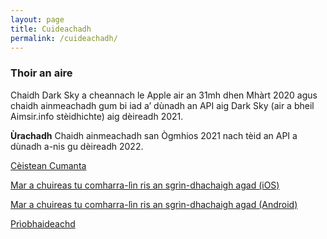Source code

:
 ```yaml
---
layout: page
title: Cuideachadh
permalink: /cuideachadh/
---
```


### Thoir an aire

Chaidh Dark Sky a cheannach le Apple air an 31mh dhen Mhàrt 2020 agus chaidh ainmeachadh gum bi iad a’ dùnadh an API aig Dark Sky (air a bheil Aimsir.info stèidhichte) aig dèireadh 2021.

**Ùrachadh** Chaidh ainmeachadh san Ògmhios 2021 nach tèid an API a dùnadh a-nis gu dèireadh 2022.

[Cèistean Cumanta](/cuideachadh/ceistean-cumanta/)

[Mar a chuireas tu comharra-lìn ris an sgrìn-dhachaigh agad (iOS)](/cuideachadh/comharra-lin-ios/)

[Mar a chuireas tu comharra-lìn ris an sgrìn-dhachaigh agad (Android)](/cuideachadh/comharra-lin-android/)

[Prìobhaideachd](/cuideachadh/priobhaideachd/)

+===+

▶ **Exercise objective**
In repeating the lines above, keep the wording exact and leave every picture out.

▶ **The answer**
Source code

:
 ```yaml
---
layout: page
title: Cuideachadh
permalink: /cuideachadh/
---
```


### Thoir an aire

Chaidh Dark Sky a cheannach le Apple air an 31mh dhen Mhàrt 2020 agus chaidh ainmeachadh gum bi iad a’ dùnadh an API aig Dark Sky (air a bheil Aimsir.info stèidhichte) aig dèireadh 2021.

**Ùrachadh** Chaidh ainmeachadh san Ògmhios 2021 nach tèid an API a dùnadh a-nis gu dèireadh 2022.

[Cèistean Cumanta](/cuideachadh/ceistean-cumanta/)

[Mar a chuireas tu comharra-lìn ris an sgrìn-dhachaigh agad (iOS)](/cuideachadh/comharra-lin-ios/)

[Mar a chuireas tu comharra-lìn ris an sgrìn-dhachaigh agad (Android)](/cuideachadh/comharra-lin-android/)

[Prìobhaideachd](/cuideachadh/priobhaideachd/)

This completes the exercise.